====== RECORDS FOR THIS EXERCISE

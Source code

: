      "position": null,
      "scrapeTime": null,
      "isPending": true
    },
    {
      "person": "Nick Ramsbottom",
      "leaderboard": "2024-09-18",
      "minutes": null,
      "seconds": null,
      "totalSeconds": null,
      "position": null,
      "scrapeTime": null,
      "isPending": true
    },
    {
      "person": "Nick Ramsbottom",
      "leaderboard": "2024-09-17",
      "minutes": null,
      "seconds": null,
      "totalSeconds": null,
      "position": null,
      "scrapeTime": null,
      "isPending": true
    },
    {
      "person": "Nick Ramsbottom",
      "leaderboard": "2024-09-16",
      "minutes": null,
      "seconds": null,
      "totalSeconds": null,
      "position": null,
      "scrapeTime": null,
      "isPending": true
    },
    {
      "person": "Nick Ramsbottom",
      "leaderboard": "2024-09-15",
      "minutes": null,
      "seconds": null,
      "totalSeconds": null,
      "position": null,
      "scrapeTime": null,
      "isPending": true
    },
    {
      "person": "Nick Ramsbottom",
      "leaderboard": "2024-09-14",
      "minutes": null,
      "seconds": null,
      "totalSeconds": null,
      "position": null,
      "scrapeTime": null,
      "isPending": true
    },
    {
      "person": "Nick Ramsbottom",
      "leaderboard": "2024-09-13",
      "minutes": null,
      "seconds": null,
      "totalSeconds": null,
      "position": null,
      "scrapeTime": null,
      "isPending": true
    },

============

TASK PROMPT:
Repeat every record above. Each one must match exactly.

ANSWER FOR THIS EXERCISE:
Source code

:      "position": null,
      "scrapeTime": null,
      "isPending": true
    },
    {
      "person": "Nick Ramsbottom",
      "leaderboard": "2024-09-18",
      "minutes": null,
      "seconds": null,
      "totalSeconds": null,
      "position": null,
      "scrapeTime": null,
      "isPending": true
    },
    {
      "person": "Nick Ramsbottom",
      "leaderboard": "2024-09-17",
      "minutes": null,
      "seconds": null,
      "totalSeconds": null,
      "position": null,
      "scrapeTime": null,
      "isPending": true
    },
    {
      "person": "Nick Ramsbottom",
      "leaderboard": "2024-09-16",
      "minutes": null,
      "seconds": null,
      "totalSeconds": null,
      "position": null,
      "scrapeTime": null,
      "isPending": true
    },
    {
      "person": "Nick Ramsbottom",
      "leaderboard": "2024-09-15",
      "minutes": null,
      "seconds": null,
      "totalSeconds": null,
      "position": null,
      "scrapeTime": null,
      "isPending": true
    },
    {
      "person": "Nick Ramsbottom",
      "leaderboard": "2024-09-14",
      "minutes": null,
      "seconds": null,
      "totalSeconds": null,
      "position": null,
      "scrapeTime": null,
      "isPending": true
    },
    {
      "person": "Nick Ramsbottom",
      "leaderboard": "2024-09-13",
      "minutes": null,
      "seconds": null,
      "totalSeconds": null,
      "position": null,
      "scrapeTime": null,
      "isPending": true
    },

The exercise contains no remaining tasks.